Why anchors instead of a single product description? Because real buyers don’t describe your features — they describe their pain. Several short anchors covering different framings of the same intent outperform a single long product blurb on every dataset we’ve tested.
3. Multi-factor geometric mean
Embedding similarity is necessary but not sufficient. A post can match an anchor semantically but still be irrelevant — a stale repost, a comment from someone with no audience, a sarcastic reply.
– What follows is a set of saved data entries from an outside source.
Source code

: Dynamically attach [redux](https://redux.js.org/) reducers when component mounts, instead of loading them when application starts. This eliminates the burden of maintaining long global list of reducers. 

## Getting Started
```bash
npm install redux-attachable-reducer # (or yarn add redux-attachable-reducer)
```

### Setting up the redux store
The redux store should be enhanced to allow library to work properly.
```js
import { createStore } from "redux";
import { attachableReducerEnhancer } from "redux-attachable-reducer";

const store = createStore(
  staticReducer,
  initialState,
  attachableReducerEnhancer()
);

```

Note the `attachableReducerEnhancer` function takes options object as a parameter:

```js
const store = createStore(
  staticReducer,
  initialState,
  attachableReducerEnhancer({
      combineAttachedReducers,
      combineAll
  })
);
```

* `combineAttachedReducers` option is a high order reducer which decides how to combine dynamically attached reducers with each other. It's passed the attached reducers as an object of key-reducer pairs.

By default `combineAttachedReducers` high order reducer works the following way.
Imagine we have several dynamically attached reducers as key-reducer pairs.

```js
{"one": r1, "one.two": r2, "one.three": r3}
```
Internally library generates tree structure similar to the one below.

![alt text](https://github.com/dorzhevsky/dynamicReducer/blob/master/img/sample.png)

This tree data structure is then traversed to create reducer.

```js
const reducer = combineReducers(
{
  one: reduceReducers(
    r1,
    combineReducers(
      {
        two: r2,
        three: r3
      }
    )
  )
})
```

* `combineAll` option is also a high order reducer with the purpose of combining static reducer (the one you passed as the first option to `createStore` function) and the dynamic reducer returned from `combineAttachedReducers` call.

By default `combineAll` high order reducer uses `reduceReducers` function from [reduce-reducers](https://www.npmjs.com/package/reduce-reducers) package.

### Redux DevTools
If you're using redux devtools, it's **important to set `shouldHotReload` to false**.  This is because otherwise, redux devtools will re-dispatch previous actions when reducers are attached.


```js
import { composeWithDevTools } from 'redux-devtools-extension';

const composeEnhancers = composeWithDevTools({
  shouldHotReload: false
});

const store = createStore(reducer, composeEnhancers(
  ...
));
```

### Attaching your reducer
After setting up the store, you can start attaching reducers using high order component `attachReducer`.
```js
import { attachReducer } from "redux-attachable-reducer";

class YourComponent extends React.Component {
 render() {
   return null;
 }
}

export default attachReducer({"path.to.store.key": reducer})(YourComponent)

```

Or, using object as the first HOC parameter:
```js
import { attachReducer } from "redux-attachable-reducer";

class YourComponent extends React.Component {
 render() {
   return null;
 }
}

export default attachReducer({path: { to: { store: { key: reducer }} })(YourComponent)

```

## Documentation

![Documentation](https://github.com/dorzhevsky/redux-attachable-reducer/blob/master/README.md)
Mantidae combines five components into one weighted geometric mean:
- Embedding match — cosine similarity to the closest anchor
- Keyword density — buy-signal keywords found in the post
- Freshness — exponential decay on age, faster on social platforms
- Engagement — comment / vote count where available
- Author reputation — follower / karma signal where available
We use a geometric mean instead of a weighted sum because it punishes weak components more aggressively — a post with a great embedding match but zero engagement and a stale timestamp shouldn’t score as high as a fresher, more-engaged post. The geometric mean enforces that all signals matter.
The output is a 0–100 content score — the truth signal before any post-processing.
4. The competitor-floor heuristic and its honesty cost
If a post mentions one of your configured competitor names, Mantidae enforces a minimum score of 75. Why: someone publicly evaluating your competitor is one of the highest-intent signals there is, and you don’t want a weak embedding match to bury it.
The cost: this rule fires for any mention of the competitor — including the competitor’s own marketers talking about their own product. To stay honest about it, Mantidae preserves the pre-floor content_score alongside the post-floor signal_score. The dashboard surfaces both numbers and visually flags missions where the gap between them is ≥ 30 points.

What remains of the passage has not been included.